The rejection chain¶
When the app server's queue is full, it cannot accept more work. It returns HTTP 429 to whoever called it — in this case, the connection server.
The connection server receives the 429, translates it into a WebSocket error message, and sends it back to the client over the existing connection.
Alice sends a message during overload:
→ Connection server → HTTP POST to App Server
→ App Server: queue full → returns HTTP 429
→ Connection server: receives 429
→ Connection server: sends WS error to Alice
{
"type": "ERROR",
"code": "SERVER_BUSY",
"message": "Server is busy. Please retry.",
"retry_after_ms": 2000
}
→ Alice's UI: message marked as failed, "tap to retry"
Why HTTP 429 works here but not at the client boundary¶
The connection server and app server communicate over HTTP — internal service-to-service calls.
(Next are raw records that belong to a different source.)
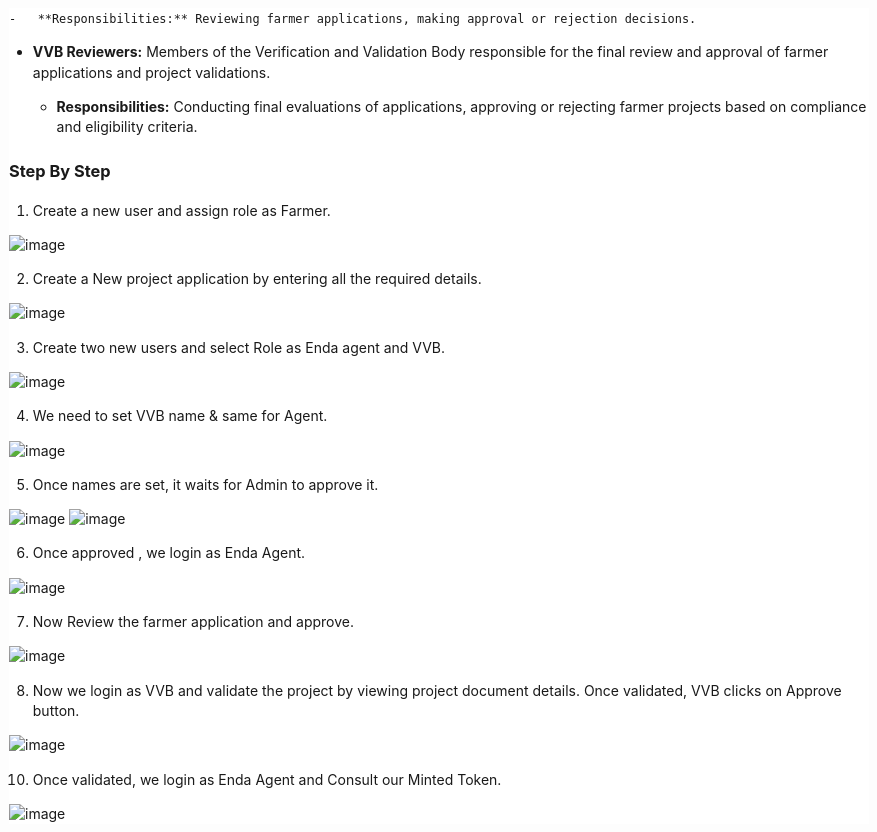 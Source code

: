     -   **Responsibilities:** Reviewing farmer applications, making approval or rejection decisions.

-   **VVB Reviewers:** Members of the Verification and Validation Body responsible for the final review and approval of farmer applications and project validations.
    
    -   **Responsibilities:** Conducting final evaluations of applications, approving or rejecting farmer projects based on compliance and eligibility criteria.
 

### Step By Step 

1. Create a new user and assign role as Farmer.

<img width="800" alt="image" src="https://github.com/rayenharhouri/Lightency-Methodology/blob/master/assets/ChooseRole(farmer).png?raw=true">

2. Create a New project application by entering all the required details.

<img width="800" alt="image" src="https://github.com/rayenharhouri/Lightency-Methodology/blob/master/assets/FarmerApllication.png?raw=true">


3. Create two new users and select Role as Enda agent and VVB.
   
<img width="800" alt="image" src="https://github.com/rayenharhouri/Lightency-Methodology/blob/master/assets/ChooseRole.png?raw=true">

4. We need to set VVB name & same for Agent.

<img width="800" alt="image" src="https://github.com/rayenharhouri/Lightency-Methodology/blob/master/assets/agent-vvb-application.png?raw=true">

5. Once names are set, it waits for Admin to approve it.

<img width="800" alt="image" src="https://github.com/rayenharhouri/Lightency-Methodology/blob/master/assets/waitingForApproval.png?raw=true">
<img width="800" alt="image" src="https://github.com/rayenharhouri/Lightency-Methodology/blob/master/assets/Admin%20approve.png?raw=true">

6.	Once approved , we login as Enda Agent.

<img width="800" alt="image" src="https://github.com/rayenharhouri/Lightency-Methodology/blob/master/assets/agentApprove.png?raw=true">

7.	Now Review the farmer application and approve.

<img width="800" alt="image" src="https://github.com/rayenharhouri/Lightency-Methodology/blob/master/assets/waitingVVBapproval.png?raw=true">

8.	Now we login as VVB and validate the project by viewing project document details. Once validated, VVB clicks on Approve button.

<img width="800" alt="image" src="https://github.com/rayenharhouri/Lightency-Methodology/blob/master/assets/VVB-approve.png?raw=true">

10.	Once validated, we login as Enda Agent and Consult our Minted Token.

<img width="800" alt="image" src="https://github.com/rayenharhouri/Lightency-Methodology/blob/master/assets/tokenMinted.png?raw=true">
HTTP status codes work perfectly here. 429 is unambiguous: "I'm overwhelmed, back off."
At the client boundary, the connection is WebSocket — no HTTP status codes. That's why the connection server translates the internal 429 into a structured WebSocket message before forwarding to the client.
Internal (HTTP): App Server → 429 → Connection Server ✅ HTTP works
External (WS): Connection Server → WS error → Client ✅ WS message works
What happens next¶
The client retries after the retry_after_ms window. By then, one of two things has happened:
- The spike has passed and the app server queue has drained
- Auto-scaling has added new app servers and the load has distributed
Either way, the retry succeeds. The user experiences a 2-second delay on one message. The system never crashed.
Interview framing
"When the app server queue fills, it returns 429 to the connection server. The connection server translates this into a WebSocket error with a retry_after field. The client retries after the backoff window. Auto-scaling runs in parallel and restores capacity within minutes."